My Top Cooking Tips

As a Professional Chef of 20 years, I am constantly asked for my best cooking tips and hacks, and I want to share just a few of them with you today. This email could be really long, as I am sure I have a couple hundred, but for now I will share my top 10!

Here are my top cooking tips

1. Never put cold meat on a hot surface. Let the meat sit at room temperature for 20-30 minutes before cooking. Need to warm it up FAST? Put it in a ziploc baggie and place it under warm running water.

2. Never use a fork to turn your meat. This will pierce your meat and let the juices out. Use tongs or 2 spoons. Also, move the meat as little as possible while cooking to ensure even heat distribution.

3. Always let your cooked meats rest a minimum of 5 minutes before cutting into them. 10 minutes is even better. This lets the juices redistribute, and juice = flavor.

4. When cutting any onion or shallot, chew on mint gum or suck on strong mints. I find that the stronger the mint flavor, i.e. peppermint, the more effective it is.

5. Always use a very sharp knife.
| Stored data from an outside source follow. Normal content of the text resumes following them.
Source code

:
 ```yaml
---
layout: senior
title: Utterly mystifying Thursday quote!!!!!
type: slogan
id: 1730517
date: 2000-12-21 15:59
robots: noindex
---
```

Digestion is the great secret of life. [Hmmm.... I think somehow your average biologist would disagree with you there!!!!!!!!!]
The duller a knife, the more that you will have to “saw” at the food, which greatly increases the likelihood of an accident.

6. Invest in a good, electric, knife sharpener. Sharpen your most used knives at least once a week. Remember, sharper=safer.
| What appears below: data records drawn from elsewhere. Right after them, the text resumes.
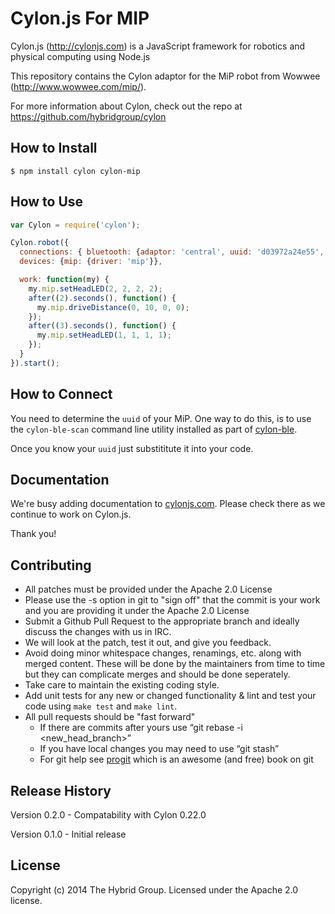 # Cylon.js For MIP

Cylon.js (http://cylonjs.com) is a JavaScript framework for robotics and physical computing using Node.js

This repository contains the Cylon adaptor for the MiP robot from Wowwee (http://www.wowwee.com/mip/).

For more information about Cylon, check out the repo at
https://github.com/hybridgroup/cylon

## How to Install

    $ npm install cylon cylon-mip

## How to Use

```javascript
var Cylon = require('cylon');

Cylon.robot({
  connections: { bluetooth: {adaptor: 'central', uuid: 'd03972a24e55', module: 'cylon-ble'}},
  devices: {mip: {driver: 'mip'}},

  work: function(my) {
    my.mip.setHeadLED(2, 2, 2, 2);
    after((2).seconds(), function() {
      my.mip.driveDistance(0, 10, 0, 0);
    });
    after((3).seconds(), function() {
      my.mip.setHeadLED(1, 1, 1, 1);
    });
  }
}).start();

```

## How to Connect

You need to determine the `uuid` of your MiP. One way to do this, is to use the `cylon-ble-scan` command line utility installed as part of [cylon-ble](https://github.com/hybridgroup/cylon-ble).

Once you know your `uuid` just substititute it into your code.

## Documentation

We're busy adding documentation to [cylonjs.com](http://cylonjs.com). Please check there as we continue to work on Cylon.js.

Thank you!

## Contributing

* All patches must be provided under the Apache 2.0 License
* Please use the -s option in git to "sign off" that the commit is your work and you are providing it under the Apache 2.0 License
* Submit a Github Pull Request to the appropriate branch and ideally discuss the changes with us in IRC.
* We will look at the patch, test it out, and give you feedback.
* Avoid doing minor whitespace changes, renamings, etc. along with merged content. These will be done by the maintainers from time to time but they can complicate merges and should be done seperately.
* Take care to maintain the existing coding style.
* Add unit tests for any new or changed functionality & lint and test your code using `make test` and `make lint`.
* All pull requests should be "fast forward"
  * If there are commits after yours use “git rebase -i <new_head_branch>”
  * If you have local changes you may need to use “git stash”
  * For git help see [progit](http://git-scm.com/book) which is an awesome (and free) book on git

## Release History

Version 0.2.0 - Compatability with Cylon 0.22.0

Version 0.1.0 - Initial release

## License

Copyright (c) 2014 The Hybrid Group. Licensed under the Apache 2.0 license.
7. Have a wide variety of knives. Different types, and sizes, for different jobs. I always recommend 2 different lengths of chef knives. 2 different lengths of serrated knives, a boning knife, and 2 good paring knives.

8. Salt is absolutely necessary is some recipes, as it draws out the moisture in foods. In baking it is often used as a leavening agent. Before you go ditching the salt, make sure it’s not necessary to the recipe!

9. Hold your hand like a claw when cutting, and make sure that your fingertips are curled underneath your knuckles. Your knife should run directly across your knuckles, minimizing the chance of cutting your fingers.

10. Use wet measuring cups for wet ingredients, and dry measuring cups for dry ingredients. This is especially important in baking, as it is an exact science, and using the incorrect measuring cup, and alerting the ingredients by even the tiniest amount, can render your creation a total flop. Confused about which is dry and which is wet?? The wet measuring cups are the glass pyrex ones with a spout. The dry ones are the measuring spoons that nest together.

 

I hope you find these tips helpful, and I can’t wait to hear how you use them!